Shakespeare’s Lost Kingdom: The True History of Shakespeare and Elizabeth
By Charles Beauclerk
Grove Press, 2010

We must not be abrupt; we must not be rash. We must not let our collective impatience prompt us to intellectual arrogance or the petty tyrannies of certainty. We must remind ourselves, when our tempers are fraying and we’re feeling trapped in a repeating loop, that there are no autograph copies, no letters, no video sequences. No matter how much we might wish it to be otherwise, we must remember: there is room for doubt.

So we brace ourselves and take on Shakespeare’s Lost Kingdom by Charles Beauclerk, a book whose subtitle, The True History of Shakespeare and Elizabeth, artfully evokes that third name you just know is coming, the third name that destroys any possibility this book might be about, say, the portrayal of kingship rights in Shakespeare’s early works, or the politics of royal arts patronage under Elizabeth.

The third name is Edward de Vere, the seventeenth Earl of Oxford, and this is a book on the much-vexed Shakespearean authorship question, and we must not be rash. Beauclerk claims descent from the earl (so we will not be getting the brief for Francis Bacon), and those of us who’ve made a study of the Bard will already be familiar with his name, since a much younger version of the man makes an appearance in Samuel Schoenbaum’s magisterial (but, apparently, ineffectual) rebuttal to any and all Shakespearean pretenders, Shakespeare’s Lives, where he’s referred to as “the youthful Charles Francis Topham de Vere Beauclerk, a collateral descendant.”

Beauclerk has spent decades writing articles, giving lectures, and presumably researching his period, and Shakespeare’s Lost Kingdom is the result, a formidably learned and surprisingly enjoyable full-fledged assault on the literary ascendancy of the Man from Stratford. Ordinarily, anti-Stratfordian tomes are marathons of teeth-gritting minutiae marshaled in the place of either inductive or deductive reasoning. There are exceptions (2005’s “Shakespeare” By Another Name by Mark Anderson being foremost among them, a genuinely important work to which Shakespeare’s Lost Kingdom owes quite a bit), but by and large they’ve seldom managed to find their right praise and true perfection. Instead, they tend to cackle like geese, and the only reason we pay them mind is because we must not be abrupt. We must guard against being small-minded. We must keep discussing the subject, until – and not before – a copy of “Hamlet” turns up written in Shakespeare’s own hand.

Or written in somebody else’s own hand, more to the point. The essence of the whole Shakespearean authorship question is that such an autograph of “Hamlet” won’t be in Shakespeare’s hand because the corn-factor and malt-broker, the loan-shark and land-holder from Stratford, could not possibly have written “Hamlet” and all those other works of immortal drama and comedy.

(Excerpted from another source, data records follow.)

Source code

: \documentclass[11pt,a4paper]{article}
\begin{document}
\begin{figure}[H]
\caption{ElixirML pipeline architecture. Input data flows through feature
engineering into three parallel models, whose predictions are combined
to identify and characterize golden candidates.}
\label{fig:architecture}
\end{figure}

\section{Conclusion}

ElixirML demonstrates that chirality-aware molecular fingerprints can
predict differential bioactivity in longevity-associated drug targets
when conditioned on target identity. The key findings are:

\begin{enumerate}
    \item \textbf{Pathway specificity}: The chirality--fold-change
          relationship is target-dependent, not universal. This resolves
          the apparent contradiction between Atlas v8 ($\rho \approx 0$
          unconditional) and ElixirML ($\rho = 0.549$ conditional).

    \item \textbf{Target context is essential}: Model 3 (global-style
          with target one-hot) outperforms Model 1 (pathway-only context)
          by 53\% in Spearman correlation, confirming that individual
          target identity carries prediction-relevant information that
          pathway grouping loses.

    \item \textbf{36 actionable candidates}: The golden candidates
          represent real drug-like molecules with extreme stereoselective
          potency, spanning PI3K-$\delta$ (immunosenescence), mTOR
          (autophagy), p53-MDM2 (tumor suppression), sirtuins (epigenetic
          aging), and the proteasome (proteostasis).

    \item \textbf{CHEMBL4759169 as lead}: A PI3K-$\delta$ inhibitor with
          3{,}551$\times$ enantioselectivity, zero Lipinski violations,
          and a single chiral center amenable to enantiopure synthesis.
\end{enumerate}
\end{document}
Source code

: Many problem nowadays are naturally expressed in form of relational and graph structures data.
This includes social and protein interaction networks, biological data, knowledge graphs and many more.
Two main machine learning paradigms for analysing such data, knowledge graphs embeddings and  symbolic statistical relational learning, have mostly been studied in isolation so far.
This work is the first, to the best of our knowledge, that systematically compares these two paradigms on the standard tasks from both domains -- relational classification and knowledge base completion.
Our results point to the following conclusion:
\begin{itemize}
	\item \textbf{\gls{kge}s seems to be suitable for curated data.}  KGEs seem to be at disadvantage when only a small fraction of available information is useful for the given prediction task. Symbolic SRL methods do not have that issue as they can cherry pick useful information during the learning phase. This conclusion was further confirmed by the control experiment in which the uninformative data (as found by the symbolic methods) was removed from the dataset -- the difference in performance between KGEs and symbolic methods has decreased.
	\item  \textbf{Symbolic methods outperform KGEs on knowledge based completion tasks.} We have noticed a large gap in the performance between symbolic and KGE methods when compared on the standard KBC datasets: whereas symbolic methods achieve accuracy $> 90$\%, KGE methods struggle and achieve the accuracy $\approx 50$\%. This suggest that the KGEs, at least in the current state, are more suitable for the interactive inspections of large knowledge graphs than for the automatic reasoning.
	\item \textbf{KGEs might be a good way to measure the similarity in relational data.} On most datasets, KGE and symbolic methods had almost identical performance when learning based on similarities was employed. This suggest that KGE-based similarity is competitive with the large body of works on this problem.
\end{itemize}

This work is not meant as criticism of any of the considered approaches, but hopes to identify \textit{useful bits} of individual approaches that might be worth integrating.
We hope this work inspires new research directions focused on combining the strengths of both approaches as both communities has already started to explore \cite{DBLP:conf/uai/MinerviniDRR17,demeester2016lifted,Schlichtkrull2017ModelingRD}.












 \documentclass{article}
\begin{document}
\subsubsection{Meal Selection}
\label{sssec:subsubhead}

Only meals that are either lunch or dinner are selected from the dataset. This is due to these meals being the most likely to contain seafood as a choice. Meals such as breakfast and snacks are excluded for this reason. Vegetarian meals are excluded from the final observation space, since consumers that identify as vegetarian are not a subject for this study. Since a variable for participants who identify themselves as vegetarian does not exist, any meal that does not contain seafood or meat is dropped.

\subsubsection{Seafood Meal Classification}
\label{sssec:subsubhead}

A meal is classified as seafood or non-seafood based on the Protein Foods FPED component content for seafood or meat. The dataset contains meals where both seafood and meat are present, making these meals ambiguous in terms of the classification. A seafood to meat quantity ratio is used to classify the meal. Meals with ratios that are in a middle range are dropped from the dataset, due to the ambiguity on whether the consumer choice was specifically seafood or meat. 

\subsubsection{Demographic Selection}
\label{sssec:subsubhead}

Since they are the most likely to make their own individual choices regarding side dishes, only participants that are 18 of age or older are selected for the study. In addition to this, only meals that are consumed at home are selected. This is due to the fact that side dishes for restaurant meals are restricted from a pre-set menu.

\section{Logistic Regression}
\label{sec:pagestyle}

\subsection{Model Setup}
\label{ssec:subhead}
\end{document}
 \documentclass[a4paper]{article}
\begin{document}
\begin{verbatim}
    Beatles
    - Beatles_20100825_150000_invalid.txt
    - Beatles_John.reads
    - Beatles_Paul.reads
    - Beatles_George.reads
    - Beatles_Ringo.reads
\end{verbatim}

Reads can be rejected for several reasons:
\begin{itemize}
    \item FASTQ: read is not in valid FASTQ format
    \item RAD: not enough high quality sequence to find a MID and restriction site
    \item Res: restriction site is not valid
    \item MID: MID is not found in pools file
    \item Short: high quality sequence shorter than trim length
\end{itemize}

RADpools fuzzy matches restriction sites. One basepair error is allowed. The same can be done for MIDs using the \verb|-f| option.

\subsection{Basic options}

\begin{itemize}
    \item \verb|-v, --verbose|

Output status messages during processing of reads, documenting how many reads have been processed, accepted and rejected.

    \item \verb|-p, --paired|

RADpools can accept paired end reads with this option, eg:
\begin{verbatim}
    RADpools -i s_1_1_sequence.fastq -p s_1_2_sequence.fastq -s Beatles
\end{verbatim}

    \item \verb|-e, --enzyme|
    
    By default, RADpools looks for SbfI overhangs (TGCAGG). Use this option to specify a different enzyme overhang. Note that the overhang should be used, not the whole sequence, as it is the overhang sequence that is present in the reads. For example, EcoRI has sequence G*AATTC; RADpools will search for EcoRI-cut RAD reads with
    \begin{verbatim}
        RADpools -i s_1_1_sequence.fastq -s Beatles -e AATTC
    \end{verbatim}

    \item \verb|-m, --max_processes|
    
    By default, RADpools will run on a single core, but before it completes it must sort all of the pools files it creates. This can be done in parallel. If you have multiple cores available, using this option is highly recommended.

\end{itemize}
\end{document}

For anti-Statfordians, there is always a Jekyll-and-Hyde partitioning of personae going on, as Beauclerk summarizes quite well:

If we separate the two Shakespeares – the citizen of Stratford and the man who emerges from the works – the incongruity between them is clear. On the one hand, we have a successful man of business who, beginning life as a glover’s son and butcher’s apprentice, made a small fortune out of real estate, play broking, shareholding, and dealing in bagged commodities. He bought the second biggest house in his native Stratford, to which he retired before the age of forty. When, several years after his death, a monument was erected to his memory in the Holy Trinity Church in Stratford, it depicted him holding a sack of wool or grain, the quill being an eighteenth-century addition. His strongly mercenary and uncharitable nature is well attested; he was guilty, among other things, of hoarding grain in times of famine and charging a visiting preacher for the wine he served him. This wholly conventional man is the author bequeathed to us by history, or, more properly speaking, legend. On the other hand, there is the man who stems from a study of the themes, prejudices, outlook, and philosophy of the works themselves. This is the cultured, well-traveled aristocrat, whose fluent wit and easy erudition are reflected in the facetious exchanges of his court characters with their puns and multilingual jokes, and whose contempt for money and the social ambitions incident to it is everywhere apparent.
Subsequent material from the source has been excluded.